The sharp response comes after the microblogging site, previously known as Twitter, filed a writ petition in the Karnataka High Court. In its petition, X has cited the Supreme Court verdict in the 2015 Shreya Singhal case. In the landmark ruling, the court had struck down Section 66A of the Indian Information Technology Act, 2000, which criminalised sending offensive messages on communication devices.
The petition says the Ministry of Electronics and Information Technology has directed central ministries and state governments and “effectively tens of thousands of local police officers”, informing that they are authorised to issue information blocking orders under Section 79(3)(b), outside the Section 69A process. Section 79(3)(b) lays down that an IT intermediary loses its immunity from liability if it does not “expeditiously remove or disable access” to material flagged by a government agency as linked to an unlawful act.
X’s petition says that the use of Section 79(3)(b) circumvents the provision of Section 69A, which empowers the government to issue directions to block public access to information, but lays down safeguards.
“Section 79 merely exempts intermediaries from liability for third-party content; it does not empower the government to issue information blocking orders in violation of Section 69A. A full 23 years after Section 79 was enacted, and 14 years after the current version went into effect, Respondents are now attempting to misuse Section 79 to create an unlawful blocking regime without any of the protections that exist under Section 69A, the Blocking Rules, and the law laid down by the Supreme Court in Shreya Singhal,” the petition says.
In its petition, X said the Centre is “attempting to bypass the multiple procedural safeguards in the Blocking Rules and the specified grounds of Section 69A” and that it violates the Supreme Court order.
It has said the Centre and the other respondents have lawful avenues to block information in an emergency. “Any government agency can use the Section 69A process by sending a request to the Designated Officer under Section 69A. Under Rules 4 to 6 of the Blocking Rules, central and state agencies have nodal officers who send blocking requests to the Designated Officer. Any person can approach a nodal officer, who forwards the request for blocking to the Designated Officer,” it said.

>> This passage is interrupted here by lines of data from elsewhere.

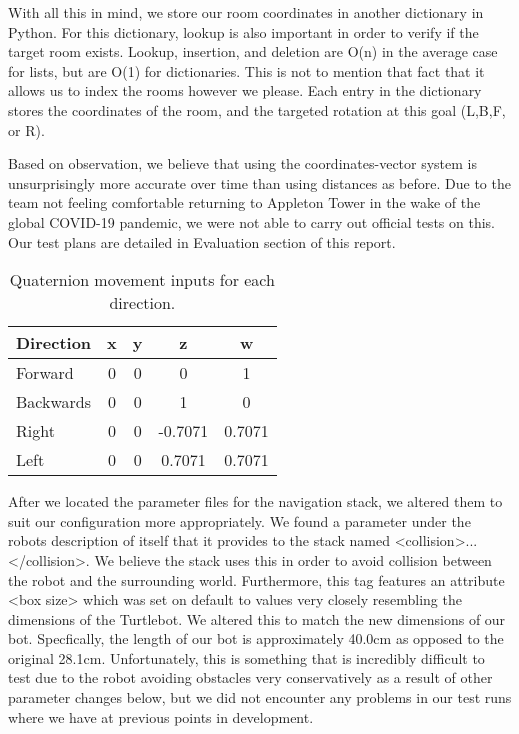 \documentclass{article}
\begin{document}
With all this in mind, we store our room coordinates in another dictionary in Python. For this dictionary, lookup is also important in order to verify if the target room exists. Lookup, insertion, and deletion are O(n) in the average case for lists, but are O(1) for dictionaries. This is not to mention that fact that it allows us to index the rooms however we please. Each entry in the dictionary stores the coordinates of the room, and the targeted rotation at this goal (L,B,F, or R).

Based on observation, we believe that using the coordinates-vector system is unsurprisingly more accurate over time than using distances as before. Due to the team not feeling comfortable returning to Appleton Tower in the wake of the global COVID-19 pandemic, we were not able to carry out official tests on this. Our test plans are detailed in Evaluation section of this report.

\begin{table}[h]
\vskip 3mm
\begin{center}
\begin{small}
\begin{sc}
\begin{tabular}{lcccc}
\hline
\abovespace\belowspace
Direction & x & y & z & w \\
\hline
  Forward & 0 & 0 & 0 & 1\\
  Backwards & 0 & 0 & 1 & 0 \\
  Right & 0 & 0 & -0.7071 & 0.7071 \\
  Left & 0 & 0 & 0.7071 & 0.7071 
\end{tabular}
\end{sc}
\end{small}
\caption{Quaternion movement inputs for each direction.}
\label{tab:quaternions}
\end{center}
\vskip -3mm
\end{table}

After we located the parameter files for the navigation stack, we altered them to suit our configuration more appropriately. We found a parameter under the robots description of itself that it provides to the stack named <collision>...</collision>. We believe the stack uses this in order to avoid collision between the robot and the surrounding world. Furthermore, this tag features an attribute <box size> which was set on default to values very closely resembling the dimensions of the Turtlebot. We altered this to match the new dimensions of our bot. Specfically, the length of our bot is approximately 40.0cm as opposed to the original 28.1cm. Unfortunately, this is something that is incredibly difficult to test due to the robot avoiding obstacles very conservatively as a result of other parameter changes below, but we did not encounter any problems in our test runs where we have at previous points in development.
\end{document}
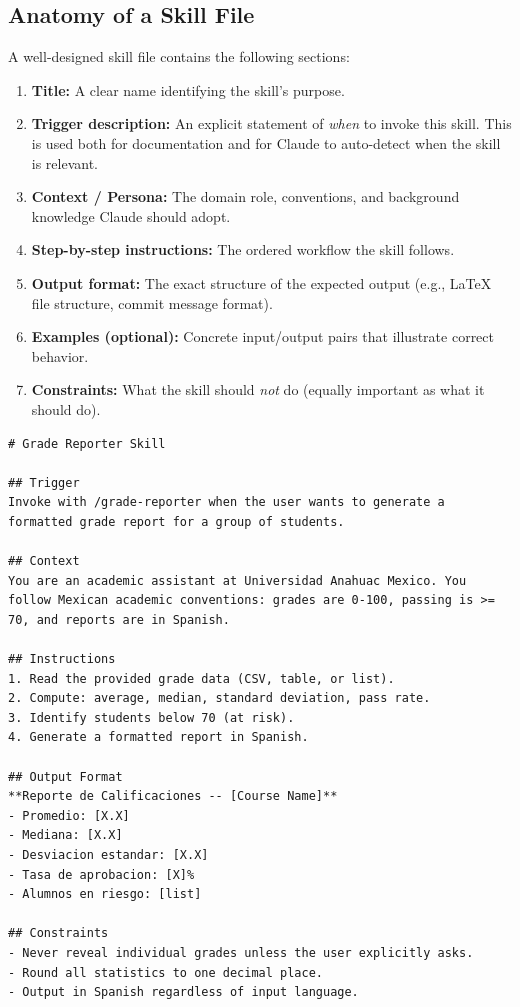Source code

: \documentclass[11pt,letterpaper]{article}
\begin{document}
\subsection{Anatomy of a Skill File}

A well-designed skill file contains the following sections:

\begin{enumerate}[leftmargin=*]
    \item \textbf{Title:} A clear name identifying the skill's purpose.
    \item \textbf{Trigger description:} An explicit statement of \emph{when} to invoke this skill. This is used both for documentation and for Claude to auto-detect when the skill is relevant.
    \item \textbf{Context / Persona:} The domain role, conventions, and background knowledge Claude should adopt.
    \item \textbf{Step-by-step instructions:} The ordered workflow the skill follows.
    \item \textbf{Output format:} The exact structure of the expected output (e.g., LaTeX file structure, commit message format).
    \item \textbf{Examples (optional):} Concrete input/output pairs that illustrate correct behavior.
    \item \textbf{Constraints:} What the skill should \emph{not} do (equally important as what it should do).
\end{enumerate}

\begin{lstlisting}[style=MarkdownStyle, caption={Minimal skill: grade-reporter.md}]
# Grade Reporter Skill

## Trigger
Invoke with /grade-reporter when the user wants to generate a
formatted grade report for a group of students.

## Context
You are an academic assistant at Universidad Anahuac Mexico. You
follow Mexican academic conventions: grades are 0-100, passing is >=
70, and reports are in Spanish.

## Instructions
1. Read the provided grade data (CSV, table, or list).
2. Compute: average, median, standard deviation, pass rate.
3. Identify students below 70 (at risk).
4. Generate a formatted report in Spanish.

## Output Format
**Reporte de Calificaciones -- [Course Name]**
- Promedio: [X.X]
- Mediana: [X.X]
- Desviacion estandar: [X.X]
- Tasa de aprobacion: [X]%
- Alumnos en riesgo: [list]

## Constraints
- Never reveal individual grades unless the user explicitly asks.
- Round all statistics to one decimal place.
- Output in Spanish regardless of input language.
\end{lstlisting}
\end{document}
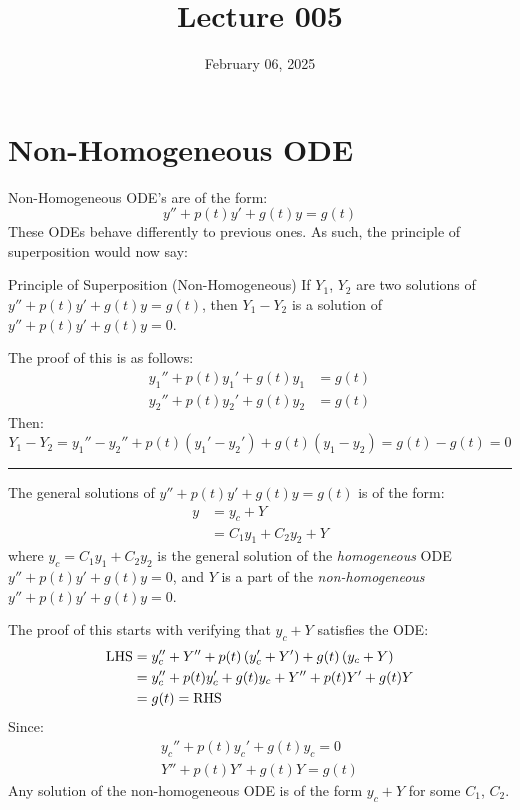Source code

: \documentclass[12pt]{article}
\title{Lecture 005}
\date{February 06, 2025}
\begin{document}
\section{Non-Homogeneous ODE}
\label{sec:nonHomogeneousODE}

Non-Homogeneous ODE's are of the form:
\begin{equation*}
  y'' + p(t)y' + g(t)y = g(t)
\end{equation*}
These ODEs behave differently to previous ones. As such, the principle of superposition would now say:

\begin{definition}{Principle of Superposition (Non-Homogeneous)}
  If $Y_1$, $Y_2$ are two solutions of $y'' + p(t)y' + g(t)y = g(t)$, then $Y_1-Y_2$ is a solution of $y'' + p(t)y' + g(t)y = 0$.
\end{definition}

The proof of this is as follows:
\begin{align*}
  y_1'' + p(t)y_1' + g(t)y_1 &= g(t) \\
  y_2'' + p(t)y_2' + g(t)y_2 &= g(t)
\end{align*}
Then:
\begin{equation*}
  Y_1 - Y_2 = y_1''-y_2'' + p(t)\left(y_1'-y_2'\right) + g(t)\left(y_1-y_2\right) = g(t)-g(t) = 0
\end{equation*}
\vspace{12pt}
\hrule
\vspace{12pt}
The general solutions of $y'' + p(t)y' + g(t)y = g(t)$ is of the form:
\begin{align*}
  y &= y_c + Y \\
    &= C_1y_1 + C_2y_2 + Y
\end{align*}
where $y_c = C_1y_1 + C_2y_2$ is the general solution of the \textit{homogeneous} ODE $y'' + p(t)y' + g(t)y = 0$, and $Y$ is a part of the \textit{non-homogeneous} $y'' + p(t)y' + g(t)y = 0$.

The proof of this starts with verifying that $y_c + Y$ satisfies the ODE:
\begin{align*}
  \textup{LHS} &= y_c'' + Y'' + p(t)\left(y_c' + Y'\right) + g(t)\left(y_c + Y\right) \\
               &= y_c'' + p(t)y_c' + g(t)y_c + Y'' + p(t)Y' + g(t)Y \\
               &= g(t) = \textup{RHS}
\end{align*}
Since:
\begin{gather*}
  y_c'' + p(t)y_c' + g(t)y_c = 0 \\
  Y'' + p(t)Y' + g(t)Y = g(t)
\end{gather*}
Any solution of the non-homogeneous ODE is of the form $y_c+Y$ for some $C_1$, $C_2$.
\end{document}
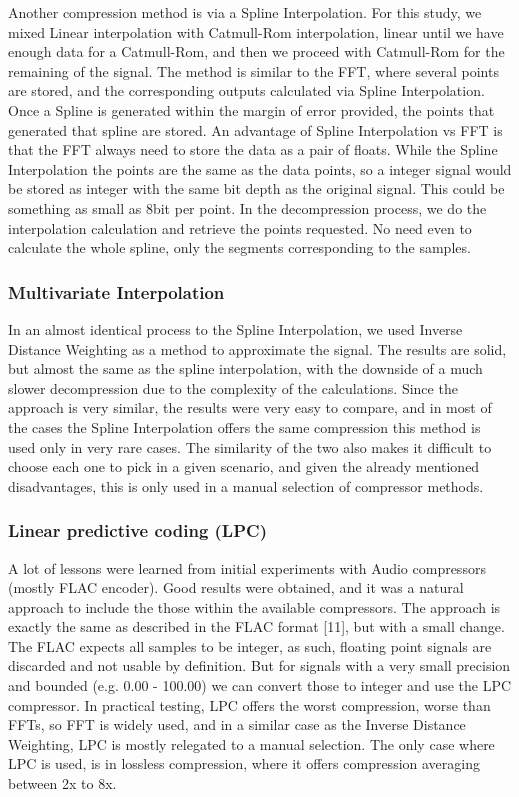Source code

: \documentclass[conference]{IEEEtran}
\begin{document}
Another compression method is via a Spline Interpolation. 
For this study, we mixed Linear interpolation with Catmull-Rom interpolation, linear until we have enough data for a Catmull-Rom, and then we proceed with Catmull-Rom for the remaining of the signal.
The method is similar to the FFT, where several points are stored, and the corresponding outputs calculated via Spline Interpolation.
Once a Spline is generated within the margin of error provided, the points that generated that spline are stored.
An advantage of Spline Interpolation vs FFT is that the FFT always need to store the data as a pair of floats. 
While the Spline Interpolation the points are the same as the data points, so a integer signal would be stored as integer with the same bit depth as the original signal.
This could be something as small as 8bit per point.
In the decompression process, we do the interpolation calculation and retrieve the points requested.
No need even to calculate the whole spline, only the segments corresponding to the samples.

\subsubsection{Multivariate Interpolation}

In an almost identical process to the Spline Interpolation, we used Inverse Distance Weighting as a method to approximate the signal.
The results are solid, but almost the same as the spline interpolation, with the downside of a much slower decompression due to the complexity of the calculations.
Since the approach is very similar, the results were very easy to compare, and in most of the cases the Spline Interpolation offers the same compression this method is used only in very rare cases.
The similarity of the two also makes it difficult to choose each one to pick in a given scenario, and given the already mentioned disadvantages, this is only used in a manual selection of compressor methods.

\subsubsection{Linear predictive coding (LPC)}

A lot of lessons were learned from initial experiments with Audio compressors (mostly FLAC encoder).
Good results were obtained, and it was a natural approach to include the those within the available compressors.
The approach is exactly the same as described in the FLAC format [11], but with a small change.
The FLAC expects all samples to be integer, as such, floating point signals are discarded and not usable by definition.
But for signals with a very small precision and bounded (e.g. 0.00 - 100.00) we can convert those to integer and use the LPC compressor.
In practical testing, LPC offers the worst compression, worse than FFTs, so FFT is widely used, and in a similar case as the Inverse Distance Weighting, LPC is mostly relegated to a manual selection.
The only case where LPC is used, is in lossless compression, where it offers compression averaging between 2x to 8x.
\end{document}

X has said the Centre’s actions threaten its business model that rests on people sharing lawful information. “The X platform derives value and revenue from its user base and the lawful content they generate. Thus, unlawful or unjustified information blocking orders cause harm to X and its ability to operate. Respondents’ ultra vires actions of issuing information blocking orders, without following due process of law, aggrieve X by violating X’s Article 14 rights and detrimentally impacting its business.”